### What is needed
Gather every line below where "step" appears.

======

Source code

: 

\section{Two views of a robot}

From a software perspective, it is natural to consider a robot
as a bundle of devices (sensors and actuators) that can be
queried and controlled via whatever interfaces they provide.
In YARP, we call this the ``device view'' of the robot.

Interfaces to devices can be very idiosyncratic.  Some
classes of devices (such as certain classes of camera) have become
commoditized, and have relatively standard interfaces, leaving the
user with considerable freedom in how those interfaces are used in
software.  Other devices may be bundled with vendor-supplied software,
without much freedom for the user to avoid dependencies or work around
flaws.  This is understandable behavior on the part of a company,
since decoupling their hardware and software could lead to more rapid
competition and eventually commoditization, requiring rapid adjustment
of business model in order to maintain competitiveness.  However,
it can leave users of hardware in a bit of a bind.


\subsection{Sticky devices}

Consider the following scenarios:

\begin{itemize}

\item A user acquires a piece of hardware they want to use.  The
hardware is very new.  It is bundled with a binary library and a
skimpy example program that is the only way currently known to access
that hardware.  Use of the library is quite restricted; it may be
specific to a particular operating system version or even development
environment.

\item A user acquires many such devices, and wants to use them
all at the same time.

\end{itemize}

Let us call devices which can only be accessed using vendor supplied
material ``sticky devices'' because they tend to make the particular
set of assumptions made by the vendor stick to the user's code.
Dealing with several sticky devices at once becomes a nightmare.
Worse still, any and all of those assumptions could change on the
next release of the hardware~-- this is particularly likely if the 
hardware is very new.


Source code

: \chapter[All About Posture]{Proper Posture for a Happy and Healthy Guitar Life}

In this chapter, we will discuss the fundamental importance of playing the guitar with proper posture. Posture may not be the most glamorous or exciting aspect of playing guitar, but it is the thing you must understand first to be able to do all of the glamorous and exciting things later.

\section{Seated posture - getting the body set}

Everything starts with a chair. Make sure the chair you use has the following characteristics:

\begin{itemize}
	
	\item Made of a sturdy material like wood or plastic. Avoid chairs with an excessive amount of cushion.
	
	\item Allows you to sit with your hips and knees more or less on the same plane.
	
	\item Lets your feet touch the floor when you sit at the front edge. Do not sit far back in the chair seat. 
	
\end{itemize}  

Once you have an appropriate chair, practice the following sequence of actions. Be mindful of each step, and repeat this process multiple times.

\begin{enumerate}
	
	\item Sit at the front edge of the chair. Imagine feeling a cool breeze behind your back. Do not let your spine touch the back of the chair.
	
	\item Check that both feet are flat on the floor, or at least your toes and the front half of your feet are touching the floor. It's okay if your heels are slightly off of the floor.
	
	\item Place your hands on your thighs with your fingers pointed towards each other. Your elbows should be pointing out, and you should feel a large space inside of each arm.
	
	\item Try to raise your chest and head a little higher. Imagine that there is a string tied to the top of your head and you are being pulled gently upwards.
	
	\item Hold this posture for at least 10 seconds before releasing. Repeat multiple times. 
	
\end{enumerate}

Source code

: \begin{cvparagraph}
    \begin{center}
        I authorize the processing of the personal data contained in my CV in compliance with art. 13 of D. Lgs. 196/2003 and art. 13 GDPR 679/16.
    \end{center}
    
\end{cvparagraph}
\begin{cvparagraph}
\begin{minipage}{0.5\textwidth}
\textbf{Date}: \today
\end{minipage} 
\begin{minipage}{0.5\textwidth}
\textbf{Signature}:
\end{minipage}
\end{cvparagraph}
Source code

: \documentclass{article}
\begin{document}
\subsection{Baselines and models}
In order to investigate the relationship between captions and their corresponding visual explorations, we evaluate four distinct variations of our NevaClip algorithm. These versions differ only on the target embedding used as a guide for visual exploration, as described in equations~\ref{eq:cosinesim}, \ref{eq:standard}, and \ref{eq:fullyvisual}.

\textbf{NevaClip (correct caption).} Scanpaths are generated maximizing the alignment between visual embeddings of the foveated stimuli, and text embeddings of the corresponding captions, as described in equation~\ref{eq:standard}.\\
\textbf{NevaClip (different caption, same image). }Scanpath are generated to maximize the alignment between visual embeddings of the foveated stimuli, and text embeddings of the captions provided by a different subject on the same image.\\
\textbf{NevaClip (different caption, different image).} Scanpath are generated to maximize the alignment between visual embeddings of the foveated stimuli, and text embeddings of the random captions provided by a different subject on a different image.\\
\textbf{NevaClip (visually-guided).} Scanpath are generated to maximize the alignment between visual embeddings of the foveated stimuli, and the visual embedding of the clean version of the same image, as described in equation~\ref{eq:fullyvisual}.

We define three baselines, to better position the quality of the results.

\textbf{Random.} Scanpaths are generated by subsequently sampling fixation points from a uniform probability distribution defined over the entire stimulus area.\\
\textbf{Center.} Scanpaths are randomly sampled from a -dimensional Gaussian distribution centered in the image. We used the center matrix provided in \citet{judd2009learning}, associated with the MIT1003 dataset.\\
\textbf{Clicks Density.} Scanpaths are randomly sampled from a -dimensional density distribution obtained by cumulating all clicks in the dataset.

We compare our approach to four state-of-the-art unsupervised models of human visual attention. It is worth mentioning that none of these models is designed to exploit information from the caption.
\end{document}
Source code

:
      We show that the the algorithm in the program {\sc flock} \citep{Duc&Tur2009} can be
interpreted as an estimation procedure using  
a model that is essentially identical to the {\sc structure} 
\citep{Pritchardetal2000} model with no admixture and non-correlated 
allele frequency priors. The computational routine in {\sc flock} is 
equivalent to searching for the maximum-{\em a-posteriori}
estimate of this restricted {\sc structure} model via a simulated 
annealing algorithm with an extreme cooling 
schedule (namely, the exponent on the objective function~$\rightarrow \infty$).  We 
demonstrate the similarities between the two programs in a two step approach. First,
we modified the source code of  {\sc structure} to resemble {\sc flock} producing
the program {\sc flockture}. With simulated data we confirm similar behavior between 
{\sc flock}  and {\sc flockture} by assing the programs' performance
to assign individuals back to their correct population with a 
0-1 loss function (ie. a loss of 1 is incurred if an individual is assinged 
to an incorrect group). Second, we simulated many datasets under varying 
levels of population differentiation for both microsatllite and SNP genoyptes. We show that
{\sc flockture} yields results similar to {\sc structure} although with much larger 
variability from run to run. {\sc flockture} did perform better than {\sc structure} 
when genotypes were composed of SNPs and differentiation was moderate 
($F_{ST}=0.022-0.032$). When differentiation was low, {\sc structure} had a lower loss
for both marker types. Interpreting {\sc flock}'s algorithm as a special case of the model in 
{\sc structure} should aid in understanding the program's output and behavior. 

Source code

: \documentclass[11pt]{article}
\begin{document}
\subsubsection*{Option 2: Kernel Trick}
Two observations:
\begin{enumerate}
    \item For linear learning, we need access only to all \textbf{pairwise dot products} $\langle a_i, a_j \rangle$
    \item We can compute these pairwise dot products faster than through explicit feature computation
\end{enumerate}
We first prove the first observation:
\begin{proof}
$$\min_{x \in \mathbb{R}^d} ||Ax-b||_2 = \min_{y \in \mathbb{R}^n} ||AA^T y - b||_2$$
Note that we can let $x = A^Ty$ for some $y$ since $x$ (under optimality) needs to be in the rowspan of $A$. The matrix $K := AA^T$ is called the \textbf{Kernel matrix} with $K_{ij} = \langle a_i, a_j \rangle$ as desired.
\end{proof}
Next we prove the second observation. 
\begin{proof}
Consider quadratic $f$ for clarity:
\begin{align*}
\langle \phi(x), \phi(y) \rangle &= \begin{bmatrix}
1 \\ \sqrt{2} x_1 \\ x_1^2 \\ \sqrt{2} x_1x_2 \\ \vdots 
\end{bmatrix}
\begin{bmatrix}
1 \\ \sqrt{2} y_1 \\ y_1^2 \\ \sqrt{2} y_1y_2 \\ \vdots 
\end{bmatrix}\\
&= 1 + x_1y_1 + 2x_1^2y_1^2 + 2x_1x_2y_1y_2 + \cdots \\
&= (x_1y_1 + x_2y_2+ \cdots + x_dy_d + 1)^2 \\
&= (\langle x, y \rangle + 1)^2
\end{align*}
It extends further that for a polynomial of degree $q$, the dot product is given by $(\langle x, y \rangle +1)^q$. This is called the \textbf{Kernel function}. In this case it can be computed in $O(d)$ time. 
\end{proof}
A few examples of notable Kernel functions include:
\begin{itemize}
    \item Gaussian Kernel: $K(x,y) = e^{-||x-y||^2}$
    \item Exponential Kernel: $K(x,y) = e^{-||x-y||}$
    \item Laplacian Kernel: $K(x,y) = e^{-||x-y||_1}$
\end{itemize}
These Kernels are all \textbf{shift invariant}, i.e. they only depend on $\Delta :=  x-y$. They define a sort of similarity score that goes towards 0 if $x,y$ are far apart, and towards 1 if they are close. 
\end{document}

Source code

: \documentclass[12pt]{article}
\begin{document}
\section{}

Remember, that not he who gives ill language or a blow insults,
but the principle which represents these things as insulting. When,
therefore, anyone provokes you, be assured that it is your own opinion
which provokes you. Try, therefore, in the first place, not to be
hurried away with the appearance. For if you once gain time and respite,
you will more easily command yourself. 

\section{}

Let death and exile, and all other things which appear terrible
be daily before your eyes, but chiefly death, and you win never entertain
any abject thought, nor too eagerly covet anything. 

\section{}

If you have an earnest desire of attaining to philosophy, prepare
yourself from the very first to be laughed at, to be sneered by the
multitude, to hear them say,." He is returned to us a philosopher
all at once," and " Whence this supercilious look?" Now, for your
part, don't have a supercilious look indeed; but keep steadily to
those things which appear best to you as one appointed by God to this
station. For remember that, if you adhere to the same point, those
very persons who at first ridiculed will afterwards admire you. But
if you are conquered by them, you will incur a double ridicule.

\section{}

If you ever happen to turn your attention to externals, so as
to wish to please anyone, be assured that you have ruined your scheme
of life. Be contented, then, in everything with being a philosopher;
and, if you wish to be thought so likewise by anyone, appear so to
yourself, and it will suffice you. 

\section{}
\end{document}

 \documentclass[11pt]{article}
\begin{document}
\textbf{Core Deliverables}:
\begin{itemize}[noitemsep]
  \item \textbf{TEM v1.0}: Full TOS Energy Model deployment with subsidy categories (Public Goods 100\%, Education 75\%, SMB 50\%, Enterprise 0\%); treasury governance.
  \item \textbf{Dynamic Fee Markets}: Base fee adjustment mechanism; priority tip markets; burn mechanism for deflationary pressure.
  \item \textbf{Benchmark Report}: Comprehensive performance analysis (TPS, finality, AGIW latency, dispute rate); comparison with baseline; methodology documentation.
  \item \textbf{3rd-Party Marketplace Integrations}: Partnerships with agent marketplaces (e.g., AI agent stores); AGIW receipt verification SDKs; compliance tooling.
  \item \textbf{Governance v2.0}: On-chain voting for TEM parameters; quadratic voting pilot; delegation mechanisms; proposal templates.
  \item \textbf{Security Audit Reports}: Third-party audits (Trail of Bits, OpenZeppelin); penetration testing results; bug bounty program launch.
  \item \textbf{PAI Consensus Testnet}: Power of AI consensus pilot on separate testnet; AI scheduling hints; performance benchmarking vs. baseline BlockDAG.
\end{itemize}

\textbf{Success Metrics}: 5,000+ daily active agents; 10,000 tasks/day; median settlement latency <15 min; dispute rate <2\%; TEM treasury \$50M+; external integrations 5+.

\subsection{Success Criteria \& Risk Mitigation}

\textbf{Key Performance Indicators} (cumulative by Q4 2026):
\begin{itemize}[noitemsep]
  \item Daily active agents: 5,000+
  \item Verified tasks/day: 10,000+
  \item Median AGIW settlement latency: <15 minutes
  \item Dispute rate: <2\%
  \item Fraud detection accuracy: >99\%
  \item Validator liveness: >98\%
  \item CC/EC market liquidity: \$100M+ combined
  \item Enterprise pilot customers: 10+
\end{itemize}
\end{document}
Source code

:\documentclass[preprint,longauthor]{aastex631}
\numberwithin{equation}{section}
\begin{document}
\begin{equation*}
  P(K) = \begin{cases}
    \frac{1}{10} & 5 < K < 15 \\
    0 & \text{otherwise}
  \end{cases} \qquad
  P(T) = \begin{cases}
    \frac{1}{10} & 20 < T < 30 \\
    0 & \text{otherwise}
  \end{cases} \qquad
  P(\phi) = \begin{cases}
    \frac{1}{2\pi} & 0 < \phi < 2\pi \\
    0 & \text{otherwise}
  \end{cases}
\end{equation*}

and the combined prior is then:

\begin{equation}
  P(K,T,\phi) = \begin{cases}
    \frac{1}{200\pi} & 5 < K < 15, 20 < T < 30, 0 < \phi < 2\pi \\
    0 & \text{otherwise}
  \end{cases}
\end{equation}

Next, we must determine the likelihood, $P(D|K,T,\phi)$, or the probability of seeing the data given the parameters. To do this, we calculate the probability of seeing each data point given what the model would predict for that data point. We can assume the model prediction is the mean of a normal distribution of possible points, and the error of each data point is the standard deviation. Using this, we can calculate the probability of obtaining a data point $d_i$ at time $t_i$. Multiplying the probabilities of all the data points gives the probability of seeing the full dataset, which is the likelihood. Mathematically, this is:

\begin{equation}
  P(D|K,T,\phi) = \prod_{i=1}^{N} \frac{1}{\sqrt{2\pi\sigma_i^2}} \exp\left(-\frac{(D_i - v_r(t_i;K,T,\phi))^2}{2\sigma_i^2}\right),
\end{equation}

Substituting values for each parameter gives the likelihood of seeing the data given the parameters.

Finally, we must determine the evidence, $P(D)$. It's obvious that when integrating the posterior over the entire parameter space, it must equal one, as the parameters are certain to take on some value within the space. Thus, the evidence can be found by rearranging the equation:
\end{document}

======

### Written response
Once you have an appropriate chair, practice the following sequence of actions. Be mindful of each step, and repeat this process multiple times.
demonstrate the similarities between the two programs in a two step approach. First,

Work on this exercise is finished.